■ Listed records ■

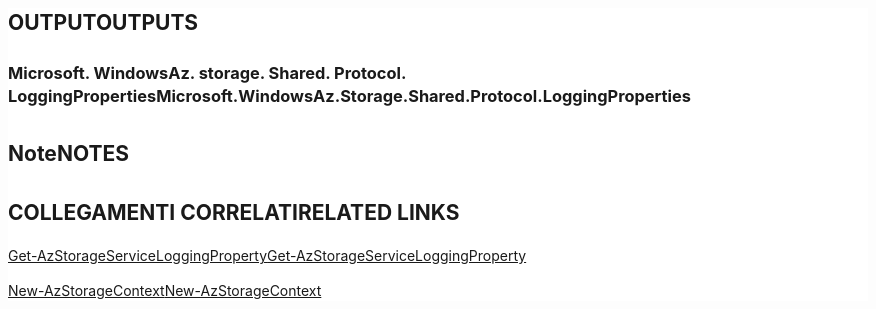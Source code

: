## <span data-ttu-id="e3625-148">OUTPUT</span><span class="sxs-lookup"><span data-stu-id="e3625-148">OUTPUTS</span></span>

### <span data-ttu-id="e3625-149">Microsoft. WindowsAz. storage. Shared. Protocol. LoggingProperties</span><span class="sxs-lookup"><span data-stu-id="e3625-149">Microsoft.WindowsAz.Storage.Shared.Protocol.LoggingProperties</span></span>

## <span data-ttu-id="e3625-150">Note</span><span class="sxs-lookup"><span data-stu-id="e3625-150">NOTES</span></span>

## <span data-ttu-id="e3625-151">COLLEGAMENTI CORRELATI</span><span class="sxs-lookup"><span data-stu-id="e3625-151">RELATED LINKS</span></span>

[<span data-ttu-id="e3625-152">Get-AzStorageServiceLoggingProperty</span><span class="sxs-lookup"><span data-stu-id="e3625-152">Get-AzStorageServiceLoggingProperty</span></span>](./Get-AzStorageServiceLoggingProperty.md)

[<span data-ttu-id="e3625-153">New-AzStorageContext</span><span class="sxs-lookup"><span data-stu-id="e3625-153">New-AzStorageContext</span></span>](./New-AzStorageContext.md)



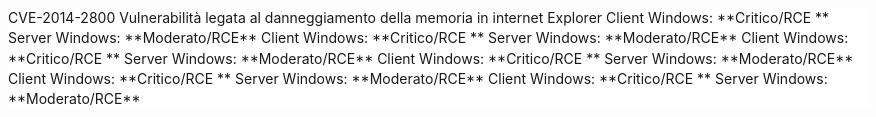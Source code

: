 </td>
</tr>
<tr>
<td style="border:1px solid black;">
CVE-2014-2800

</td>
<td style="border:1px solid black;">
Vulnerabilità legata al danneggiamento della memoria in internet Explorer

</td>
<td style="border:1px solid black;">
Client Windows:  
**Critico/RCE  
**  
Server Windows:  
**Moderato/RCE**

</td>
<td style="border:1px solid black;">
Client Windows:  
**Critico/RCE  
**  
Server Windows:  
**Moderato/RCE**

</td>
<td style="border:1px solid black;">
Client Windows:  
**Critico/RCE  
**  
Server Windows:  
**Moderato/RCE**

</td>
<td style="border:1px solid black;">
Client Windows:  
**Critico/RCE  
**  
Server Windows:  
**Moderato/RCE**

</td>
<td style="border:1px solid black;" colspan="2">
Client Windows:  
**Critico/RCE  
**  
Server Windows:  
**Moderato/RCE**

</td>
<td style="border:1px solid black;" colspan="2">
Client Windows:  
**Critico/RCE  
**  
Server Windows:  
**Moderato/RCE**
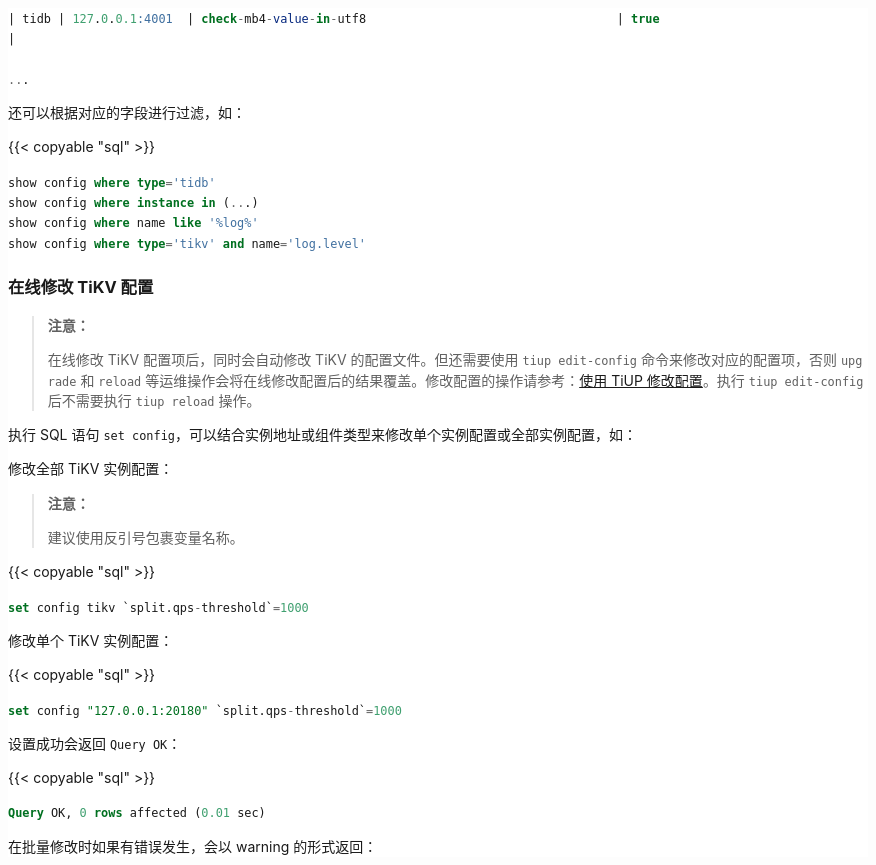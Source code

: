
 ```sql
| tidb | 127.0.0.1:4001  | check-mb4-value-in-utf8                                   | true                                                                                                                                                                                                                                                                             |

...
```

还可以根据对应的字段进行过滤，如：

{{< copyable "sql" >}}

```sql
show config where type='tidb'
show config where instance in (...)
show config where name like '%log%'
show config where type='tikv' and name='log.level'
```

### 在线修改 TiKV 配置

> **注意：**
>
> 在线修改 TiKV 配置项后，同时会自动修改 TiKV 的配置文件。但还需要使用 `tiup edit-config` 命令来修改对应的配置项，否则 `upgrade` 和 `reload` 等运维操作会将在线修改配置后的结果覆盖。修改配置的操作请参考：[使用 TiUP 修改配置](/maintain-tidb-using-tiup.md#修改配置参数)。执行 `tiup edit-config` 后不需要执行 `tiup reload` 操作。

执行 SQL 语句 `set config`，可以结合实例地址或组件类型来修改单个实例配置或全部实例配置，如：

修改全部 TiKV 实例配置：

> **注意：**
>
> 建议使用反引号包裹变量名称。

{{< copyable "sql" >}}

```sql
set config tikv `split.qps-threshold`=1000
```

修改单个 TiKV 实例配置：

{{< copyable "sql" >}}

```sql
set config "127.0.0.1:20180" `split.qps-threshold`=1000
```

设置成功会返回 `Query OK`：

{{< copyable "sql" >}}

```sql
Query OK, 0 rows affected (0.01 sec)
```

在批量修改时如果有错误发生，会以 warning 的形式返回：
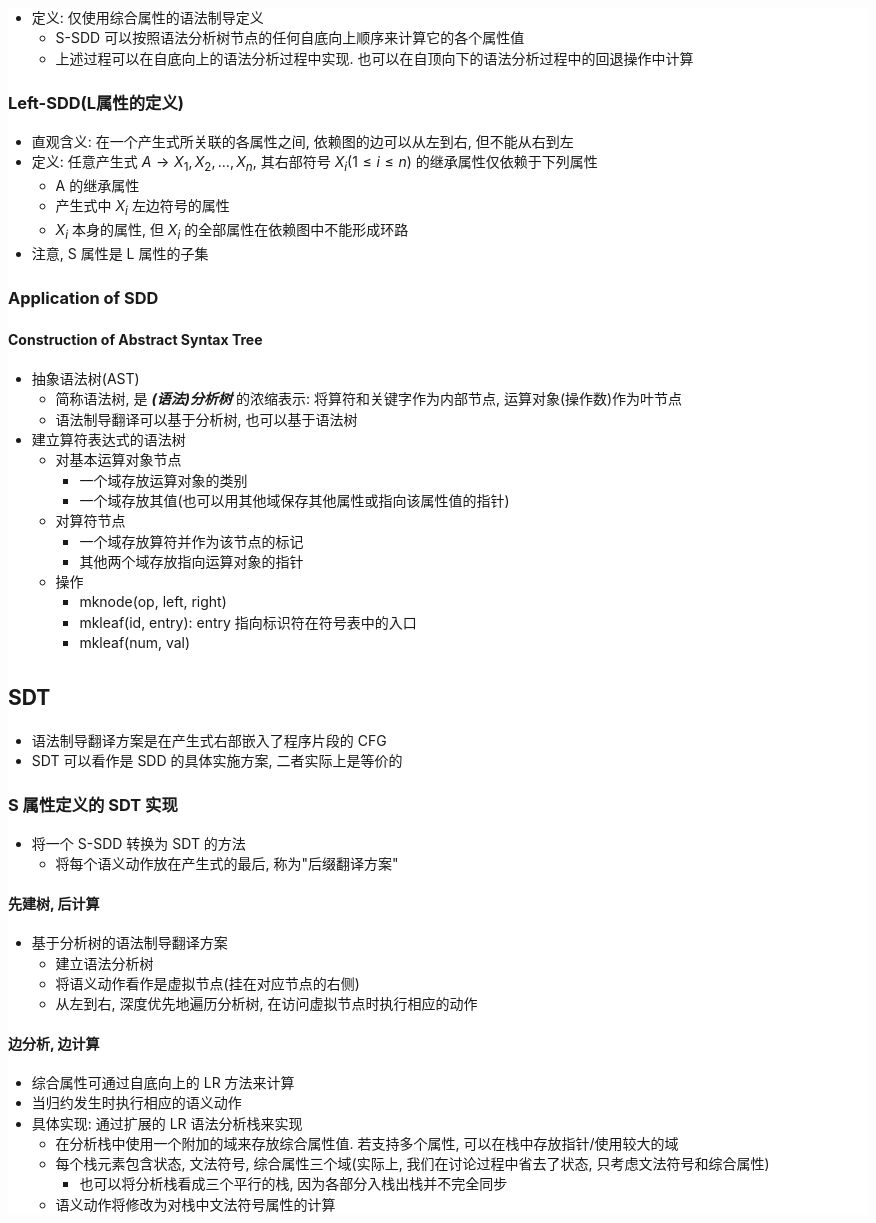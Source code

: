 *   定义: 仅使用综合属性的语法制导定义
    *   S-SDD 可以按照语法分析树节点的任何自底向上顺序来计算它的各个属性值
    *   上述过程可以在自底向上的语法分析过程中实现. 也可以在自顶向下的语法分析过程中的回退操作中计算

### Left-SDD(L属性的定义)

*   直观含义: 在一个产生式所关联的各属性之间, 依赖图的边可以从左到右, 但不能从右到左
*   定义: 任意产生式 $A \to X_1, X_2, \ldots, X_n$, 其右部符号 $X_i(1 \leq i \leq n)$ 的继承属性仅依赖于下列属性
    *   A 的继承属性
    *   产生式中 $X_i$ 左边符号的属性
    *   $X_i$ 本身的属性, 但 $X_i$ 的全部属性在依赖图中不能形成环路
*   注意, S 属性是 L 属性的子集

### Application of SDD

#### Construction of Abstract Syntax Tree

*   抽象语法树(AST)
    *   简称语法树, 是 ***(语法)分析树*** 的浓缩表示: 将算符和关键字作为内部节点, 运算对象(操作数)作为叶节点
    *   语法制导翻译可以基于分析树, 也可以基于语法树
*   建立算符表达式的语法树
    *   对基本运算对象节点
        *   一个域存放运算对象的类别
        *   一个域存放其值(也可以用其他域保存其他属性或指向该属性值的指针)
    *   对算符节点
        *   一个域存放算符并作为该节点的标记
        *   其他两个域存放指向运算对象的指针
    *   操作
        *   mknode(op, left, right)
        *   mkleaf(id, entry): entry 指向标识符在符号表中的入口
        *   mkleaf(num, val)

## SDT

*   语法制导翻译方案是在产生式右部嵌入了程序片段的 CFG
*   SDT 可以看作是 SDD 的具体实施方案, 二者实际上是等价的

### S 属性定义的 SDT 实现

*   将一个 S-SDD 转换为 SDT 的方法
    *   将每个语义动作放在产生式的最后, 称为"后缀翻译方案"

#### 先建树, 后计算

*   基于分析树的语法制导翻译方案
    *   建立语法分析树
    *   将语义动作看作是虚拟节点(挂在对应节点的右侧)
    *   从左到右, 深度优先地遍历分析树, 在访问虚拟节点时执行相应的动作

#### 边分析, 边计算

*   综合属性可通过自底向上的 LR 方法来计算
*   当归约发生时执行相应的语义动作
*   具体实现: 通过扩展的 LR 语法分析栈来实现
    *   在分析栈中使用一个附加的域来存放综合属性值. 若支持多个属性, 可以在栈中存放指针/使用较大的域
    *   每个栈元素包含状态, 文法符号, 综合属性三个域(实际上, 我们在讨论过程中省去了状态, 只考虑文法符号和综合属性)
        *   也可以将分析栈看成三个平行的栈, 因为各部分入栈出栈并不完全同步
    *   语义动作将修改为对栈中文法符号属性的计算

■ Goal of the exercise ■
Write out every line of the listing that holds the word "data".

■ Written solution ■
:## <span data-ttu-id="e3625-148">OUTPUT</span><span class="sxs-lookup"><span data-stu-id="e3625-148">OUTPUTS</span></span>
### <span data-ttu-id="e3625-149">Microsoft. WindowsAz. storage. Shared. Protocol. LoggingProperties</span><span class="sxs-lookup"><span data-stu-id="e3625-149">Microsoft.WindowsAz.Storage.Shared.Protocol.LoggingProperties</span></span>
## <span data-ttu-id="e3625-150">Note</span><span class="sxs-lookup"><span data-stu-id="e3625-150">NOTES</span></span>
## <span data-ttu-id="e3625-151">COLLEGAMENTI CORRELATI</span><span class="sxs-lookup"><span data-stu-id="e3625-151">RELATED LINKS</span></span>
[<span data-ttu-id="e3625-152">Get-AzStorageServiceLoggingProperty</span><span class="sxs-lookup"><span data-stu-id="e3625-152">Get-AzStorageServiceLoggingProperty</span></span>](./Get-AzStorageServiceLoggingProperty.md)
[<span data-ttu-id="e3625-153">New-AzStorageContext</span><span class="sxs-lookup"><span data-stu-id="e3625-153">New-AzStorageContext</span></span>](./New-AzStorageContext.md)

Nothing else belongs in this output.